Next release after this one will be v1 and will be a major refactor around Readability and HTMLParser methods and responsibilities.

## [v0.2.2](https://github.com/andreskrey/readability.php/releases/tag/v0.2.2)

- Added a safecheck for really nasty HTML
- Added summonCthulhu option, to remove all script tags via regex

## [v0.2.1](https://github.com/andreskrey/readability.php/releases/tag/v0.2.1)

- Added `normalizeEntities` flag to convert UTF-8 characters to its HTML Entity equivalent. Fixes bugs on htmls with mixed encoding.
- Added more information to the readme.md file
- New way to create a backup DOM: not creating a backup. In the previous version, the system cloned the $this->dom object to keep it as a backup in order to restart the algorithm with other flags, if needed. This seemed to work until I realized that *sometimes* the backup changes even if we are not touching it. Seems that the `dom` and `backupdom` objects are linked and *some* changes on the dom object reach the bakcupdom object. The new approach consists in deleting the backupdom object and recreating from scratch the dom object. Of course this has a performance impact, but seems to be quite low.
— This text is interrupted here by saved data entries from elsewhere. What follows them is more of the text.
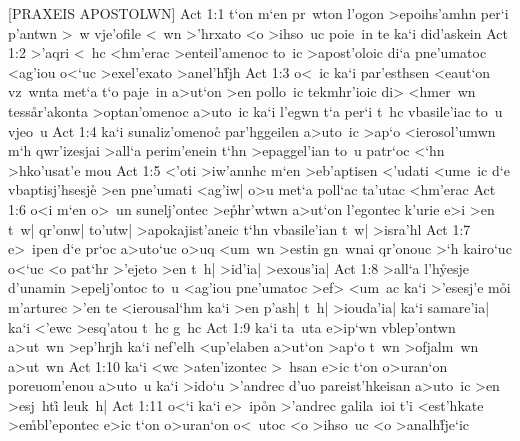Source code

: [PRAXEIS APOSTOLWN]
\vs Act 1:1
t`on
m`en
pr~wton
l'ogon
>epoihs'amhn
per`i
p'antwn
>~w
vje'ofile
<~wn
>'hrxato
<o
>ihso~uc
poie~in
te
ka`i
did'askein\bibvsend
\vs Act 1:2
>'aqri
<~hc
<hm'erac
>enteil'amenoc
to~ic
>apost'oloic
di`a
pne'umatoc
<ag'iou
o<`uc
>exel'exato
>anel'h\r{f}jh\bibvsend
{}
\vs Act 1:3
o<~ic
ka`i
par'esthsen
<eaut`on
vz~wnta
met`a
t`o
paje~in
a>ut`on
>en
pollo~ic
tekmhr'ioic
di>
<hmer~wn
tess\r{a}r'akonta
>optan'omenoc
a>uto~ic
ka`i
l'egwn
t`a
per`i
t~hc
vbasile'iac
to~u
vjeo~u\bibvsend
\vs Act 1:4
ka`i
sunaliz'omeno\r{c}
par'hggeilen
a>uto~ic
>ap`o
<ierosol'umwn
m`h
qwr'izesjai
>all`a
perim'enein
t`hn
>epaggel'ian
to~u
patr`oc
<`hn
>hko'usat'e
mou\bibvsend
\vs Act 1:5
<'oti
>iw'annhc
m`en
>eb'aptisen
<'udati
<ume~ic
d`e
vbaptisj'hsesje\r{}
>en
pne'umati
<ag'iw|
o>u
met`a
poll`ac
ta'utac
<hm'erac\bibvsend
\vs Act 1:6
o<i
m`en
o>~un
sunelj'ontec
>e\r{p}hr'wtwn
a>ut`on
l'egontec
k'urie
e>i
>en
t~w|
qr'onw|
to'utw|
>apokajist'aneic
t`hn
vbasile'ian
t~w|
>isra'hl\bibvsend
\vs Act 1:7
e>~ipen
d`e
pr`oc
a>uto`uc
o>uq
<um~wn
>estin
gn~wnai
qr'onouc
>`h
kairo`uc
o<`uc
<o
pat`hr
>'ejeto
>en
t~h|
>id'ia|
>exous'ia|\bibvsend
\vs Act 1:8
>all`a
l'h\r{y}esje
d'unamin
>epelj'ontoc
to~u
<ag'iou
pne'umatoc
>ef>
<um~ac
ka`i
>'esesj'e
m\r{o}i
m'arturec
>'en
te
<ierousal`hm
ka`i
>en
p'ash|
t~h|
>iouda'ia|
ka`i
samare'ia|
ka`i
<'ewc
>esq'atou
t~hc
g~hc\bibvsend
\vs Act 1:9
ka`i
ta~uta
e>ip`wn
vblep'ontwn
a>ut~wn
>ep'hrjh
ka`i
nef'elh
<up'elaben
a>ut`on
>ap`o
t~wn
>ofjalm~wn
a>ut~wn\bibvsend
\vs Act 1:10
ka`i
<wc
>aten'izontec
>~hsan
e>ic
t`on
o>uran`on
poreuom'enou
a>uto~u
ka`i
>ido`u
>'andrec
d'uo
pareist'hkeisan
a>uto~ic
>en
>esj~hti\r{}
leuk~h|\bibvsend
\vs Act 1:11
o<`i
ka`i
e>~ip\r{o}n
>'andrec
galila~ioi
t'i
<est'hkate
>e\r{m}bl'epontec
e>ic
t`on
o>uran`on
o<~utoc
<o
>ihso~uc
<o
>analh\r{f}je`ic
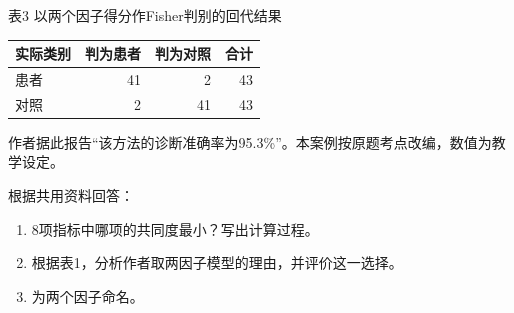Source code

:表3 \quad 以两个因子得分作Fisher判别的回代结果

\begin{center}\small\setlength{\tabcolsep}{6pt}\renewcommand{\arraystretch}{1.18}\begin{tabular}{@{}lrrr@{}}
\toprule
实际类别 & 判为患者 & 判为对照 & 合计 \\
\midrule
患者 & 41 & 2 & 43 \\
对照 & 2 & 41 & 43 \\
\bottomrule\end{tabular}\end{center}

作者据此报告``该方法的诊断准确率为95.3\%''。本案例按原题考点改编，数值为教学设定。

\par\addvspace{6pt}\noindent\begin{minipage}{\linewidth}


根据共用资料回答：

\begin{enumerate}
\def\labelenumi{\arabic{enumi}.}
\tightlist
\item
  8项指标中哪项的共同度最小？写出计算过程。
\item
  根据表1，分析作者取两因子模型的理由，并评价这一选择。
\item
  为两个因子命名。
\end{enumerate}


\end{minipage}\par\vspace{4pt}

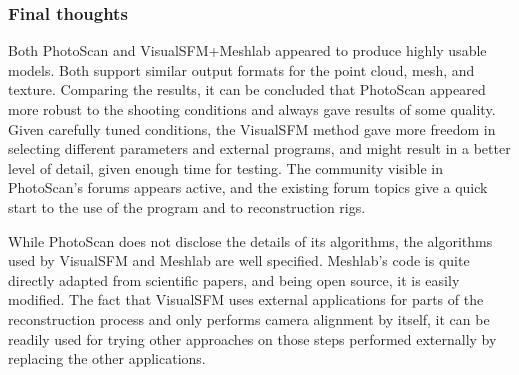 \subsubsection{Final thoughts}

Both PhotoScan and VisualSFM+Meshlab appeared to produce highly usable models.
Both support similar output formats for the point cloud, mesh, and texture.
Comparing the results, it can be concluded that PhotoScan appeared more robust to the shooting conditions and always gave results of some quality.
Given carefully tuned conditions, the VisualSFM method gave more freedom in selecting different parameters and external programs, and might result in a better level of detail, given enough time for testing.
The community visible in PhotoScan's forums \cite{agisoftforum} appears active, and the existing forum topics give a quick start to the use of the program and to reconstruction rigs.

While PhotoScan does not disclose the details of its algorithms, the algorithms used by VisualSFM and Meshlab are well specified.
Meshlab's code is quite directly adapted from scientific papers, and being open source, it is easily modified.
The fact that VisualSFM uses external applications for parts of the reconstruction process and only performs camera alignment by itself, it can be readily used for trying other approaches on those steps performed externally by replacing the other applications.

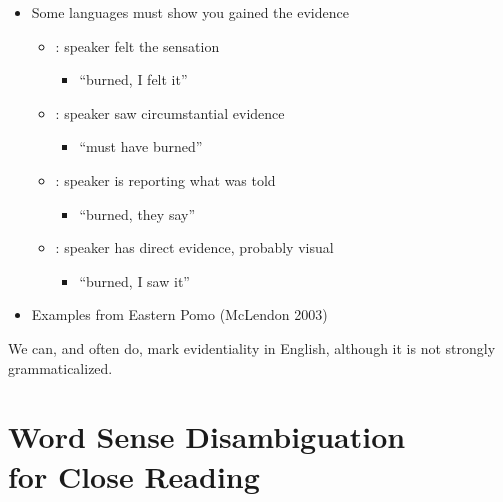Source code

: \documentclass[a4paper,landscape,headrule,footrule,xetex]{foils}
\begin{document}
\begin{itemize}
\item  Some languages must show you gained the evidence
\begin{itemize}\addtolength{\itemsep}{1.5ex}
\item  {}:  speaker felt the sensation
  \begin{itemize}
  \item  {}  ``burned, I felt it''
  \end{itemize}
\item  {}: speaker saw circumstantial evidence 
  \begin{itemize}
  \item  {}  ``must have burned''
  \end{itemize}
\item  {}:   speaker is reporting what was told
  \begin{itemize}
  \item  {} ``burned, they say''
  \end{itemize}
\item  {}:   speaker has direct evidence, probably visual 
  \begin{itemize}
  \item {} ``burned, I saw it''
  \end{itemize}
\end{itemize}
\item Examples from Eastern Pomo (McLendon 2003)
\end{itemize}


We can, and often do, mark evidentiality in English, although it is
not strongly grammaticalized.

\begin{exe}
\ex {}
\ex {}
\ex {}
\ex {}
\ex {}
\ex {}
\ex {}
\end{exe}



\section{Word Sense Disambiguation \\ for Close Reading}
\end{document}
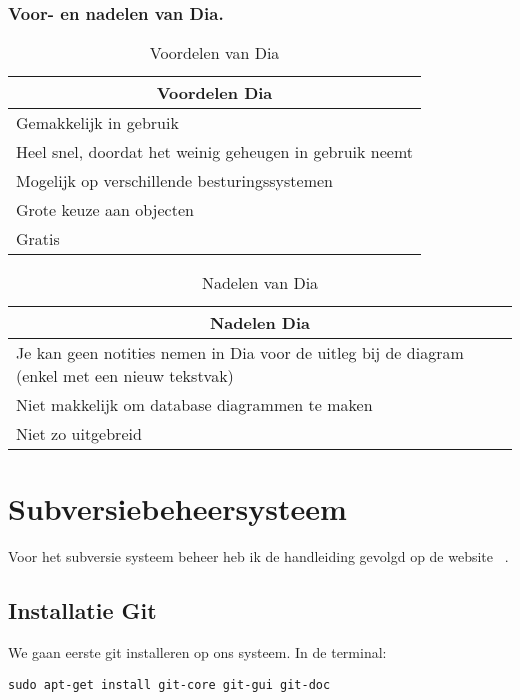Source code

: \documentclass[11pt]{report}
\begin{document}
\subsection{Voor- en nadelen van Dia.}
\begin{table}[h!]
\caption{Voordelen van Dia}
\centering
\begin{tabular}{|p{10cm}|} \hline
\multicolumn{1}{|c|}{Voordelen Dia} \\ \hline \hline
Gemakkelijk in gebruik \\  \hline
Heel snel, doordat het weinig geheugen in gebruik neemt\\  \hline
Mogelijk op verschillende besturingssystemen\\  \hline
Grote keuze aan objecten \\  \hline
Gratis \\  \hline
\end{tabular}
\end{table}
\begin{table}[h!]
\caption{Nadelen van Dia}
\centering
\begin{tabular}{|p{10cm}|} \hline
\multicolumn{1}{|c|}{Nadelen Dia} \\ \hline \hline
Je kan geen notities nemen in Dia voor de uitleg bij de diagram (enkel met een nieuw tekstvak) \\  \hline
Niet makkelijk om database diagrammen te maken \\  \hline
Niet zo uitgebreid \\  \hline
\end{tabular}
\end{table}
\newpage
\appendix
\renewcommand*{\appendixname}{Bijlage}
\chapter{Subversiebeheersysteem}
Voor het subversie systeem beheer heb ik de handleiding gevolgd op de website ~\cite{SiteGit}.
\section{Installatie Git}
We gaan eerste git installeren op ons systeem.
In de terminal:
\begin{lstlisting}
sudo apt-get install git-core git-gui git-doc
\end{lstlisting}
\end{document}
## [v0.2.0](https://github.com/andreskrey/readability.php/releases/tag/v0.2.0)

100% complete port of Readability.js!
- Every test unit passes
- Readability.php produces the same exact output as Readability.js
- I'm happy :)

### Fixed
- Lots of bugs
- Merged PR by DavidFricker to avoid exceptions while grabbing the document content

### Added
- substituteEntities flag, to avoid replacing especial characters with HTML entities. There's nothing we can do about `&nbsp;`, that entity is replaced by libxml and there's no way to disable it.
- Named data sets so it's easier to detect which test case is failing.

### Removed

- Couple of test cases that involved broken JS. There's nothing we can do about JS spilling onto the text.

## [0.0.3-alpha](https://github.com/andreskrey/readability.php/releases/tag/v0.0.3v-alpha)

We are getting closer to be a 100% complete port of Readability.js!
- Added prepArticle to remove junk after selecting the top candidates.
- Added a function to restore score after selecting top candidates. This basically works by scanning the data-readability tag and restoring the score to the contentScore variable. This is an horrible hack and should be removed once we ditch the Element interface of html-to-markdown and start extending the DOMDocument object.
- Switched all strlen functions to mb_strlen
- Fixed lots of bugs and pretty sure that introduced a bunch of new ones.

## [0.0.2-alpha](https://github.com/andreskrey/readability.php/releases/tag/v0.0.2-alpha)
 - Last version I'm using master as the main development branch. All unreleased changes and main development will happen in the develop branch.

## [0.0.1-alpha](https://github.com/andreskrey/readability.php/releases/tag/v0.0.1-alpha)
 - Initial release